Data supplied »
+++

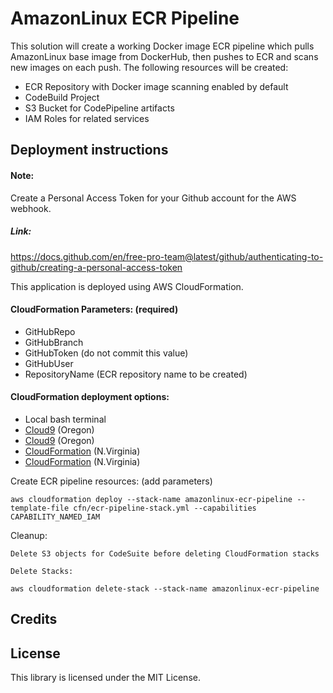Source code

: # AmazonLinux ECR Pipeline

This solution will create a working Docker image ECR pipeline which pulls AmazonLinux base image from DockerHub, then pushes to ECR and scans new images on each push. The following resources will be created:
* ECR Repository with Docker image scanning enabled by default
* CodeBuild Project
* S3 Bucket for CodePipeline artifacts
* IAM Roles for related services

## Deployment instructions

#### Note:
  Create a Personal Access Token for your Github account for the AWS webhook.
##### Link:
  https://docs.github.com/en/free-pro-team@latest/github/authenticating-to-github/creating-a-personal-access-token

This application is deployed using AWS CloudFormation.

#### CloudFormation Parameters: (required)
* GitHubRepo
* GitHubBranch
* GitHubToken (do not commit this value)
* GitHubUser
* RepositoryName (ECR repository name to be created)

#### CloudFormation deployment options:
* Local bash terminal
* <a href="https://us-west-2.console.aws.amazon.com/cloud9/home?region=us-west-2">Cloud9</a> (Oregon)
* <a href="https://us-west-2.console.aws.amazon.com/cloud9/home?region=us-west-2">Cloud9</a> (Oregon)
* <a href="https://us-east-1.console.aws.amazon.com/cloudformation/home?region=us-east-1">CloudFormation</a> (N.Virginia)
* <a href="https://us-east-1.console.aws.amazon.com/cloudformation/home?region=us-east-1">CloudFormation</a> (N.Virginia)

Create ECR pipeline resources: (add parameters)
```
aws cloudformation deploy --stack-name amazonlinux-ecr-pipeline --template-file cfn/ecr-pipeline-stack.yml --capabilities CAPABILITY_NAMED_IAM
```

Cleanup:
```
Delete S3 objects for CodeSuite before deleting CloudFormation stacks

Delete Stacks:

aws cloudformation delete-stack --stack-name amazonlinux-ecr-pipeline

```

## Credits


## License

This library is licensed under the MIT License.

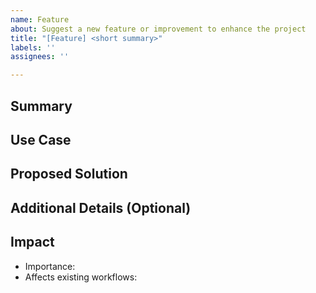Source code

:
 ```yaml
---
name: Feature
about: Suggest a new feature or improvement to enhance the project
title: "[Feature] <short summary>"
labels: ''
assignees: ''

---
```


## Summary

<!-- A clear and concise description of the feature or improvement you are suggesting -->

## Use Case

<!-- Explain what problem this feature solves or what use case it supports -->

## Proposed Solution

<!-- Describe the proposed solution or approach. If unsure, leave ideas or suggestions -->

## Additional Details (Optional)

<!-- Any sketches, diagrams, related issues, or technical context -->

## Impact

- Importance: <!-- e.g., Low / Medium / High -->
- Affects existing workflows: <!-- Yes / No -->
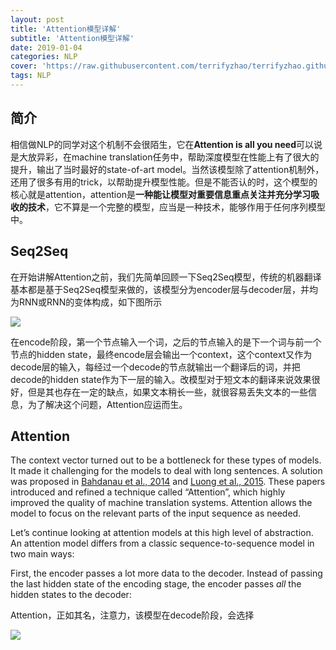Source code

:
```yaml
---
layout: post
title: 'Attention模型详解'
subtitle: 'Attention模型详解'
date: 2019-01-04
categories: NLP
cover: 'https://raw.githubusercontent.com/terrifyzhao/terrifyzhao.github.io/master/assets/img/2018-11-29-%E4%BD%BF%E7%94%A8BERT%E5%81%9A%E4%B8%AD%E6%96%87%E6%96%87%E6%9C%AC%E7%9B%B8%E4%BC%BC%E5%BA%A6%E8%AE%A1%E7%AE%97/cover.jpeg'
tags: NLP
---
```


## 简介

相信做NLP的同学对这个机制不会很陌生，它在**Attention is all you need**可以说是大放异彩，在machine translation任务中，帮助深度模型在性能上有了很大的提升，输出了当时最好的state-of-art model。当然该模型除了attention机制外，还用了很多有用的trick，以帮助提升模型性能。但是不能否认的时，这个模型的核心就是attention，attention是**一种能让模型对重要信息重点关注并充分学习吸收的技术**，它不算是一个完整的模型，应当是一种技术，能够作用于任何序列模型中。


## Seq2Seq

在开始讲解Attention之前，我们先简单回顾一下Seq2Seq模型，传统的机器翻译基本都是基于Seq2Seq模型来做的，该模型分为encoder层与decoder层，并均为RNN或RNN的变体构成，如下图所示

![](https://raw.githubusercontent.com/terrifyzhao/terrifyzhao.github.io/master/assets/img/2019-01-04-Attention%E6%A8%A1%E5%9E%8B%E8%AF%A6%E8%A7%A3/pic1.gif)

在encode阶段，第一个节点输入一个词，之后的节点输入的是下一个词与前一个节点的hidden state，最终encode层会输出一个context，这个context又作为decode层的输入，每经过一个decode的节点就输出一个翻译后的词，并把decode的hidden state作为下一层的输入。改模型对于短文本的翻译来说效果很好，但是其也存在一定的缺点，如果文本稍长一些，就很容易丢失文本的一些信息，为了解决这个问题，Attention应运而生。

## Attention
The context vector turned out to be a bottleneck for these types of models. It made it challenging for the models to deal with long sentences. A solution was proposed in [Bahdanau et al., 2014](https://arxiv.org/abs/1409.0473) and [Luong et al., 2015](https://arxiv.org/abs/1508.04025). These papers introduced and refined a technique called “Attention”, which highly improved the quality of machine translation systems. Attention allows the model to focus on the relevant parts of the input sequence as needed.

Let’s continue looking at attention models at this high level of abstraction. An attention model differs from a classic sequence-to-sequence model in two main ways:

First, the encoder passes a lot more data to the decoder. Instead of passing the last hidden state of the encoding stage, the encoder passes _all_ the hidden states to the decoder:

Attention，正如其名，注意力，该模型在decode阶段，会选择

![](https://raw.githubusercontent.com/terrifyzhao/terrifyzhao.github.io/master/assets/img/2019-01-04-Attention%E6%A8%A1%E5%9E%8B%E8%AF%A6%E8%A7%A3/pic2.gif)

+++

Filter the listing above down to the lines that contain the word "resources".

Solution for this exercise »
This solution will create a working Docker image ECR pipeline which pulls AmazonLinux base image from DockerHub, then pushes to ECR and scans new images on each push. The following resources will be created:
Create ECR pipeline resources: (add parameters)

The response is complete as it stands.